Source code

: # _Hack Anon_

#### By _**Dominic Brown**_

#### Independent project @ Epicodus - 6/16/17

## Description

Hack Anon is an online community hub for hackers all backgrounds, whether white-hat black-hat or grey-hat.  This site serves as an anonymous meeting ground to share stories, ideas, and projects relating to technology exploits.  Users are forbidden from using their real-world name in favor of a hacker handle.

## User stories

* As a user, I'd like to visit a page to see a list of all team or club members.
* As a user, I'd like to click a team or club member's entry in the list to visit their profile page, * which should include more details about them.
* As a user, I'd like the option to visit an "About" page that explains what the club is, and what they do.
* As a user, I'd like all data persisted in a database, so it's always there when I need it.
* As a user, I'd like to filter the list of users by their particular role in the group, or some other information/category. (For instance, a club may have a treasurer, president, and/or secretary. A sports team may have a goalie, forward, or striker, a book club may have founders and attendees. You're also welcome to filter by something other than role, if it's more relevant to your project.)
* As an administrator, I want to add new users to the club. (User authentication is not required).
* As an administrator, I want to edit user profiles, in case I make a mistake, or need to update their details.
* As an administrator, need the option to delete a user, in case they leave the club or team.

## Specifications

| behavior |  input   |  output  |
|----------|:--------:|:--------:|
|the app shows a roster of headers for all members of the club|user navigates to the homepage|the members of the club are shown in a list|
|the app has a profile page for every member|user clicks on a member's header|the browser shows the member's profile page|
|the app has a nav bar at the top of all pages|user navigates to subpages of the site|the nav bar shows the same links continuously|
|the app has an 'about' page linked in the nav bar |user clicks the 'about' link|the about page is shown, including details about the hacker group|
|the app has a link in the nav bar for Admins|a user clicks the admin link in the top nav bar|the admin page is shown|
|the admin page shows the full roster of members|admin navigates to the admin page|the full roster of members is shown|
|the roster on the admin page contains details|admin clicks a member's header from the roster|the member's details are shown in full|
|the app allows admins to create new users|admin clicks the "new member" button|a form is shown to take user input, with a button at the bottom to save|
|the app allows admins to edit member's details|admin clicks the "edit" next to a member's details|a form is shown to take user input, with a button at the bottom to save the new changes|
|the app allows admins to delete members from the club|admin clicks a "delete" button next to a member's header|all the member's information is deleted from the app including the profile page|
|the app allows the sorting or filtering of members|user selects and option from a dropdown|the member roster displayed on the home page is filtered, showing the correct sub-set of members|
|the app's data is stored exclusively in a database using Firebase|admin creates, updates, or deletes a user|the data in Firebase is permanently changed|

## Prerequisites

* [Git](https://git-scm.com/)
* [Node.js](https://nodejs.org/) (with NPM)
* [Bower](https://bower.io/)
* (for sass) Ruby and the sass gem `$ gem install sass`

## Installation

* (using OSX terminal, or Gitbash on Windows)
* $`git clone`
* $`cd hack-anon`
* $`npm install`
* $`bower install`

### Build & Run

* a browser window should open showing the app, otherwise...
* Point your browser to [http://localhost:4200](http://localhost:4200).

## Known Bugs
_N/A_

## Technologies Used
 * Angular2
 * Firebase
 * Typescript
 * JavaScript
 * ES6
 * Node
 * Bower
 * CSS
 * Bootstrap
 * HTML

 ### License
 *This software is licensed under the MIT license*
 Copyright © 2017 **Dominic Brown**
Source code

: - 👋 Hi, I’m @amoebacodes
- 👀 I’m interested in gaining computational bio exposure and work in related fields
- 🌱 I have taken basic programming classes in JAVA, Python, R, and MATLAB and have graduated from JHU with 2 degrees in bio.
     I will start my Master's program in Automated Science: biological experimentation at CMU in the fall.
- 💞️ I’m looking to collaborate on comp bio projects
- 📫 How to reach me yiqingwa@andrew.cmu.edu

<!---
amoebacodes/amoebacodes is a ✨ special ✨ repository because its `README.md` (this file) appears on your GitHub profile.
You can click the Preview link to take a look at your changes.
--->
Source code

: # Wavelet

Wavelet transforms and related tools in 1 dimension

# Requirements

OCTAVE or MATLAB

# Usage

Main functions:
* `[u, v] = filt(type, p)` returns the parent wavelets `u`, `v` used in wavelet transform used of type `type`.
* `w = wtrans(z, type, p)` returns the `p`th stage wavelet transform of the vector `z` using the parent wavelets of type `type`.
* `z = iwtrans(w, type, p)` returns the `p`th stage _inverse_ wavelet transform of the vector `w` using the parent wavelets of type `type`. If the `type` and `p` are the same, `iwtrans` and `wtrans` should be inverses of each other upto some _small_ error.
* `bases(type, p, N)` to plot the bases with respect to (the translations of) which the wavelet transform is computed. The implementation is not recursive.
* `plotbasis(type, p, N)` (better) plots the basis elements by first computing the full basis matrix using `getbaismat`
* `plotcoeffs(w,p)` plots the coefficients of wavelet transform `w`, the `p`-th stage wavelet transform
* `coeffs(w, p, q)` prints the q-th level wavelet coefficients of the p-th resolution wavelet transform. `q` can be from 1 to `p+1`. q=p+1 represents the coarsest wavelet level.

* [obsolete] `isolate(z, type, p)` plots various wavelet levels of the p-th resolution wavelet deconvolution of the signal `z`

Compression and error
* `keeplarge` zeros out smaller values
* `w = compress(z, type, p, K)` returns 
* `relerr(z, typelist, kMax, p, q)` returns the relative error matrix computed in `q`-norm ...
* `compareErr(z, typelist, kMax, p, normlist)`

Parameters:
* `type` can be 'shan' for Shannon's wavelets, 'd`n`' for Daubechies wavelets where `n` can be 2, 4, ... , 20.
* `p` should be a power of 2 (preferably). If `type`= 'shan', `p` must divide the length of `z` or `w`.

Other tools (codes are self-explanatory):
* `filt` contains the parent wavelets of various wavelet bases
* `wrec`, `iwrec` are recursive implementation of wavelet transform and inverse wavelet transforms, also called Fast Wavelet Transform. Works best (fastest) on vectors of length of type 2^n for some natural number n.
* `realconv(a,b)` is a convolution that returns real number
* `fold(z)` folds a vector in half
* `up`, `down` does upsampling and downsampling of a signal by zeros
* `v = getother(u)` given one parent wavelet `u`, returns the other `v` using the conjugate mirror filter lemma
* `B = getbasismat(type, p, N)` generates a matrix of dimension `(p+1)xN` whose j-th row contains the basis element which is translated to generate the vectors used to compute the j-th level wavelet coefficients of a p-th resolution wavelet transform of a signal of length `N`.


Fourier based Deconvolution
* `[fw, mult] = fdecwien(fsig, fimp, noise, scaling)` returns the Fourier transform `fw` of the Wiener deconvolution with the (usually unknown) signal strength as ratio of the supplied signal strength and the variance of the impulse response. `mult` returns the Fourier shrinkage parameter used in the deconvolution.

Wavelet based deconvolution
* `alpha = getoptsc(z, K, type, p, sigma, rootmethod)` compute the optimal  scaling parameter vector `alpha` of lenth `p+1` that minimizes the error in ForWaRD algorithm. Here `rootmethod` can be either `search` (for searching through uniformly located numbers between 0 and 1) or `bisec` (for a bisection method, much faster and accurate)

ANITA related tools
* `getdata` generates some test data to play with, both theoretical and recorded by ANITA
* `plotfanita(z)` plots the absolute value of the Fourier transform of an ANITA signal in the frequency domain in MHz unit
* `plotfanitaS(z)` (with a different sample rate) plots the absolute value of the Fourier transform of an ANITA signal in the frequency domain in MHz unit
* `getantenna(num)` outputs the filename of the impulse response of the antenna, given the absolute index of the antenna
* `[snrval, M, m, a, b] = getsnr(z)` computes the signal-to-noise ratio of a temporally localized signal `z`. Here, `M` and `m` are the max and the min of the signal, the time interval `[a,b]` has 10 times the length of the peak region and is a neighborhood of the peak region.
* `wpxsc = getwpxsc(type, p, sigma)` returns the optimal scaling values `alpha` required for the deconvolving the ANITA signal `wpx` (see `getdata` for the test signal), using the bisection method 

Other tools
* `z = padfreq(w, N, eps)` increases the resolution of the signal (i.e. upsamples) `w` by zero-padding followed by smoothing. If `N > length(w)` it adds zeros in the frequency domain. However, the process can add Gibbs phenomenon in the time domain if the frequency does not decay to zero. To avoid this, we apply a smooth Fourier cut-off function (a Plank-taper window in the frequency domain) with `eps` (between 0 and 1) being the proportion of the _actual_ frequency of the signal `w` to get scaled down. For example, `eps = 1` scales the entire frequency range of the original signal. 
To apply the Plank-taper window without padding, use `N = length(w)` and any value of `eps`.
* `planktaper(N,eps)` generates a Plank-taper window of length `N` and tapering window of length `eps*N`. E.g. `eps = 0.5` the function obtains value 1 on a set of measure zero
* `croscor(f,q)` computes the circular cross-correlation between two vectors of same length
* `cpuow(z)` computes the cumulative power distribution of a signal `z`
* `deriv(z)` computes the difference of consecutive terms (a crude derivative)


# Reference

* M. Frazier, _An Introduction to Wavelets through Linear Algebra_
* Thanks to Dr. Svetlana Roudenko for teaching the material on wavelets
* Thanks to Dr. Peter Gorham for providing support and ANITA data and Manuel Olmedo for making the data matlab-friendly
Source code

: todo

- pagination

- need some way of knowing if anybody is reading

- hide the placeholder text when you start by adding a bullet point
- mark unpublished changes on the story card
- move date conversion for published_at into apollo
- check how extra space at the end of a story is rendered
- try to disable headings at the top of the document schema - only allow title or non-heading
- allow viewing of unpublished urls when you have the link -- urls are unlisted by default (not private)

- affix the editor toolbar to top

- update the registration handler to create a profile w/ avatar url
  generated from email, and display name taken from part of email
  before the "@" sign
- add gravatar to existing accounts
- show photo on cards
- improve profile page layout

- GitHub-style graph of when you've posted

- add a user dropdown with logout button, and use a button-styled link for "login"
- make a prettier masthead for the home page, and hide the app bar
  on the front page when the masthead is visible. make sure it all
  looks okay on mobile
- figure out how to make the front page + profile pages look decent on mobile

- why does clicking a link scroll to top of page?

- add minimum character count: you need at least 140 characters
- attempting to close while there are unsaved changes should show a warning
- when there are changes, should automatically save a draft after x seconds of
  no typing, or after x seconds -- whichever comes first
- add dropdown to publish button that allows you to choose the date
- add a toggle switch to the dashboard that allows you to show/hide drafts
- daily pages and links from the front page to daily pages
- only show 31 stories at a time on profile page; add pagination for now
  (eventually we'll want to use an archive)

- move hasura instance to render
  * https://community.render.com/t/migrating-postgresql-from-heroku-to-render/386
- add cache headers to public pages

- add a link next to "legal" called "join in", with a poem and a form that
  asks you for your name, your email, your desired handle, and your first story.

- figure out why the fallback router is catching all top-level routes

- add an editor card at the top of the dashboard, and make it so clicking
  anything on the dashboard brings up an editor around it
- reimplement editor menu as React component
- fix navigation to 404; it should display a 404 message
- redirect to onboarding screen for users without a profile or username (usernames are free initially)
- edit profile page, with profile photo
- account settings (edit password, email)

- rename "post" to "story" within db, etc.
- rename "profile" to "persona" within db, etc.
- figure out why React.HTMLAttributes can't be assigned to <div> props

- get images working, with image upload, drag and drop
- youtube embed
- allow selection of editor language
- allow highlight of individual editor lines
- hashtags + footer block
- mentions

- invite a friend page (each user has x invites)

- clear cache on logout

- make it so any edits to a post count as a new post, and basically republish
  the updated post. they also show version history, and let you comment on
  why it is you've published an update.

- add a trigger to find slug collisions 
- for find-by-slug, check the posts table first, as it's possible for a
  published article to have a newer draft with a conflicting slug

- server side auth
****************
■ Work item: From the top of the material above, please transcribe each line exactly. Include the line with "or club members." and end there.

■ Result of this exercise:
Source code

: # _Hack Anon_

#### By _**Dominic Brown**_

#### Independent project @ Epicodus - 6/16/17

## Description

Hack Anon is an online community hub for hackers all backgrounds, whether white-hat black-hat or grey-hat.  This site serves as an anonymous meeting ground to share stories, ideas, and projects relating to technology exploits.  Users are forbidden from using their real-world name in favor of a hacker handle.

## User stories

* As a user, I'd like to visit a page to see a list of all team or club members.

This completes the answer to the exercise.